→ **PROMPT**: Only the line containing "have any questions!" and the lines after it, through the end of the data below, are to be returned, each exactly as it stands.

*** DATA EXCERPTS ***

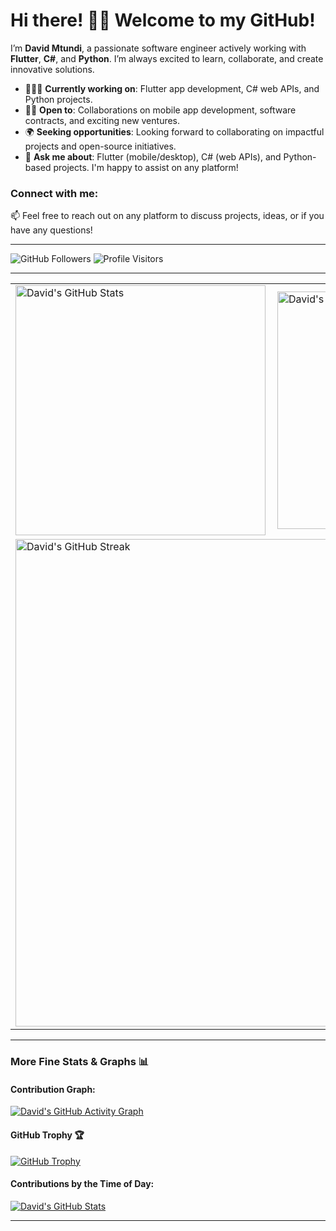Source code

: # Hi there! 👋🏾 Welcome to my GitHub!

I’m **David Mtundi**, a passionate software engineer actively working with **Flutter**, **C#**, and **Python**. I’m always excited to learn, collaborate, and create innovative solutions.

- 👨🏾‍💻 **Currently working on**: Flutter app development, C# web APIs, and Python projects.
- 🤝🏾 **Open to**: Collaborations on mobile app development, software contracts, and exciting new ventures.
- 🌍 **Seeking opportunities**: Looking forward to collaborating on impactful projects and open-source initiatives.
- 💬 **Ask me about**: Flutter (mobile/desktop), C# (web APIs), and Python-based projects. I'm happy to assist on any platform!

### Connect with me:

📫 Feel free to reach out on any platform to discuss projects, ideas, or if you have any questions!

---

![GitHub Followers](https://img.shields.io/github/followers/DavidMtundi?style=plastic)
![Profile Visitors](https://visitor-badge.glitch.me/badge?page_id=DavidMtundi.page)

---

<center>
<table>
  <tr>
    <td><img width="400px" align="left" src="https://github-readme-stats.vercel.app/api?username=DavidMtundi&count_private=true&show_icons=true&theme=dark&layout=compact" alt="David's GitHub Stats" /></td>
    <td><img width="380px" align="left" src="https://github-readme-stats.vercel.app/api/top-langs/?username=davidmtundi&hide=html&layout=compact&theme=dark" alt="David's Top Languages" /></td>
  </tr>  
  <tr>
    <td colspan="2"><img width="780px" align="center" src="https://github-readme-streak-stats.herokuapp.com/?user=DavidMtundi&theme=highcontrast" alt="David's GitHub Streak" /></td>  
  </tr>
</table>
</center>

---

### More Fine Stats & Graphs 📊

#### Contribution Graph:

[![David's GitHub Activity Graph](https://github-readme-activity-graph.cyclic.app/graph?username=DavidMtundi&theme=react-dark)](https://github.com/DavidMtundi)

#### GitHub Trophy 🏆

[![GitHub Trophy](https://github-profile-trophy.vercel.app/?username=DavidMtundi&theme=onedark&no-bg=true)](https://github.com/ryo-ma/github-profile-trophy)

#### Contributions by the Time of Day:

[![David's GitHub Stats](https://github-profile-summary-cards.vercel.app/api/cards/productive-time?username=DavidMtundi&theme=solarized_dark)](https://github.com/DavidMtundi)

---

*** End of DATA EXCERPTS ***

→ **FINAL ANSWER**:
📫 Feel free to reach out on any platform to discuss projects, ideas, or if you have any questions!

---

![GitHub Followers](https://img.shields.io/github/followers/DavidMtundi?style=plastic)
![Profile Visitors](https://visitor-badge.glitch.me/badge?page_id=DavidMtundi.page)

---

<center>
<table>
  <tr>
    <td><img width="400px" align="left" src="https://github-readme-stats.vercel.app/api?username=DavidMtundi&count_private=true&show_icons=true&theme=dark&layout=compact" alt="David's GitHub Stats" /></td>
    <td><img width="380px" align="left" src="https://github-readme-stats.vercel.app/api/top-langs/?username=davidmtundi&hide=html&layout=compact&theme=dark" alt="David's Top Languages" /></td>
  </tr>  
  <tr>
    <td colspan="2"><img width="780px" align="center" src="https://github-readme-streak-stats.herokuapp.com/?user=DavidMtundi&theme=highcontrast" alt="David's GitHub Streak" /></td>  
  </tr>
</table>
</center>

---

### More Fine Stats & Graphs 📊

#### Contribution Graph:

[![David's GitHub Activity Graph](https://github-readme-activity-graph.cyclic.app/graph?username=DavidMtundi&theme=react-dark)](https://github.com/DavidMtundi)

#### GitHub Trophy 🏆

[![GitHub Trophy](https://github-profile-trophy.vercel.app/?username=DavidMtundi&theme=onedark&no-bg=true)](https://github.com/ryo-ma/github-profile-trophy)

#### Contributions by the Time of Day:

[![David's GitHub Stats](https://github-profile-summary-cards.vercel.app/api/cards/productive-time?username=DavidMtundi&theme=solarized_dark)](https://github.com/DavidMtundi)

---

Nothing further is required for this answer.